Dips - 3 sets/12 reps/90lbs assistance.
Flat Bench Flys - 3 sets/12 reps/50lbs.
Dumbbell OH Ext - 3 sets/12 reps/60, 65, 70lbs.

Sit Ups - 3 sets/12 reps.
Various Other Exercises For Fun.

The high reps sets get deep into the muscles. It's 2 hours after my work out and my chest and triceps still feel weak. I can't help but think that this training will pay off like crazy when I drop the reps and increase the weight when getting ready for my next competition. Deadlifts tomorrow.
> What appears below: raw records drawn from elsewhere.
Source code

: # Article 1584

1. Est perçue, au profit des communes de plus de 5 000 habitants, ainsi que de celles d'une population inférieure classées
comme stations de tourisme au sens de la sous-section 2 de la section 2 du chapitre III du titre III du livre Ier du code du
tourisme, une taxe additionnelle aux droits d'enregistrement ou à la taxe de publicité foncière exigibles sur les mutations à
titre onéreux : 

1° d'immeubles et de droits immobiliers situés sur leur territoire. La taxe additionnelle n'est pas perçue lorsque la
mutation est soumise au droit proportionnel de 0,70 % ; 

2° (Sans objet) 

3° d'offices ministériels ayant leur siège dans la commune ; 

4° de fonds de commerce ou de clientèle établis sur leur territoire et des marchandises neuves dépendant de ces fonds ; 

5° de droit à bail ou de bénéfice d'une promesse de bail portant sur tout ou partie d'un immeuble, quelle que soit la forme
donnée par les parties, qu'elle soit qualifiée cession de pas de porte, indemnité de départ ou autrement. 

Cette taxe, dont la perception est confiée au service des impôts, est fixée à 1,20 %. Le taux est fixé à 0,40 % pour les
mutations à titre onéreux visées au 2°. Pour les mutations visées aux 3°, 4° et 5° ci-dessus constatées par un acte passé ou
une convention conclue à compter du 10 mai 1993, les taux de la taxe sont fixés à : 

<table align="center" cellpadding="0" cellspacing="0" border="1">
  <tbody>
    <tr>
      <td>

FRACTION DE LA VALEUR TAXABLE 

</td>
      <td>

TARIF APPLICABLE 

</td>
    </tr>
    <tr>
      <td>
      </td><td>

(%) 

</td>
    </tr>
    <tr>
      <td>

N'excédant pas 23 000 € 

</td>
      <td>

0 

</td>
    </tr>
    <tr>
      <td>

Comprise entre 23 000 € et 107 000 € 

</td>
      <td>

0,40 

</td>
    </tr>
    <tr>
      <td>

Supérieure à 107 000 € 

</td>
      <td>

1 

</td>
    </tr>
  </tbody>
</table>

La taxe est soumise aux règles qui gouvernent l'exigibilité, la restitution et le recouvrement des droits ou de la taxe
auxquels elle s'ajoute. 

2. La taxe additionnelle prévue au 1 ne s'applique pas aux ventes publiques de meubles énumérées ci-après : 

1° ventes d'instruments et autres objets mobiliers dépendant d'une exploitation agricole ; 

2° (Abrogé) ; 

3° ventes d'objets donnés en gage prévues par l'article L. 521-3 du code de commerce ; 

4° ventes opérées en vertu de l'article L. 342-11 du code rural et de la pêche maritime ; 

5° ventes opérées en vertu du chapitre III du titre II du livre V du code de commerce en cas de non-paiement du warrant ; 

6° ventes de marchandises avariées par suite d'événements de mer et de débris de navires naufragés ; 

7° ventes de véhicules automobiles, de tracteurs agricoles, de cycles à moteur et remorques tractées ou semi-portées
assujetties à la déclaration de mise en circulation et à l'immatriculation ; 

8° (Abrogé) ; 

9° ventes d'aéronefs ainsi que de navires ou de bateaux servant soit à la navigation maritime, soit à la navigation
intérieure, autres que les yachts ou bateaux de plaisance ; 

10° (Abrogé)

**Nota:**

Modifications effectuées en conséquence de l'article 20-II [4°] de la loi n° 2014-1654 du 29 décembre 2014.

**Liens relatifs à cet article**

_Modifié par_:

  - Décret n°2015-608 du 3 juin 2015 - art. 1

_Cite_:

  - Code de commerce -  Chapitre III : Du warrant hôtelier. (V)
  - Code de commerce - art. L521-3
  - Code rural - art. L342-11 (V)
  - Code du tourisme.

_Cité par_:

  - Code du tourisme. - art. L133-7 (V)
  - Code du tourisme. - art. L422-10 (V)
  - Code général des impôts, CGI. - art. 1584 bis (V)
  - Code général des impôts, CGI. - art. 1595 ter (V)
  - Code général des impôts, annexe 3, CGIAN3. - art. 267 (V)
Tuesday, December 11, 2007

Squat 12's

They are getting easier.

Squats - 3 sets/12 reps/225, 225, 235lbs.
Leg Curls - 3 sets/12 reps/85lbs.
Inclined Leg Press - 3 sets/12 reps/270, 360, 360lbs.
Inclined Calf Ext - 3 sets/12 reps/270, 360, 360lbs.

Sit Ups - 3 sets/12 reps.

Once again I'm spent but it's getting easier.


Saturday, December 08, 2007

Deadlift 12's

Holy crap! I can't say I've ever been that winded in my life. I think it's a combination of being that out of shape and the deadlift 12's being that hard. Here's the damage.

Warm up - 10 minutes Elyptical trainer.
*super set*
Deadlifts - 3 sets/12 reps/225, 275, 275lbs.
Dumbbell Rows - 3 sets/12 reps/70, 80, 80lbs.
Lat Pull Downs - 3 sets/12 reps/135lbs.

Sit Ups - 3 sets/12 reps.
Elyptical Trainer - 5 minutes.

Damn these work outs are hard. As before I'm taking minimal rest between sets and taking a longer pause after the three exercises. My triceps and chest is still sore from Tuesday. Yikes!


Tuesday, December 04, 2007

Bench 12's

Yesterday I thought squats for 12's were hard. Holy crap I'm spent. Here's the damage.

w/u - 10 minutes treadmill (2 minutes jogging).

*super set with minimal rest*
Bench Press - 3 sets/12 reps/185lbs.
Dips - 3 sets/12 reps/90lbs assistance.
Flat Bench Flys - 3 sets/12 reps/50lbs dumbbells.
Over Head Dumbbell Tricep Extensions - 3 sets/12 reps/60lbs dumbbell.

Machine Crunches - 4 sets/12 reps/80, 100, 120, 140lbs.

I think I found some weaknesses. Ryan Fowler mentioned to me at the meet that I sould try a training phase doing 15 reps. This is my inspiration for training 12's. Like I said I'll keep his up for a while and gradually increase sets/reps. By the way, I can barely control my arms and hands. I think I found a weakness.


Monday, December 03, 2007


Well I'm back in the gym after a week off. Things today felt good. I want to drop some weight before I compete again, 133kg seems a bit heavy. I've decided to incorperate more cardio, ab work, and increase my reps to 12. Here's how things went.

10 min cardio warm up
*super set with minimal rest*
Squats - 3 sets/12 reps/135, 185, 185lbs
Donkey Calf Raises - 3 sets/12 reps/200lbs.
Leg Extensions - 3 sets/12 reps/150, 165, 180lbs.
Lying Leg Curls - 3 sets/12 reps/70, 80, 90lbs.

Full Sit Ups - 3 sets/12 reps/all me.

At the completition of my last squat set I was really sucking wind. I'll add more sets and exercises as things progress.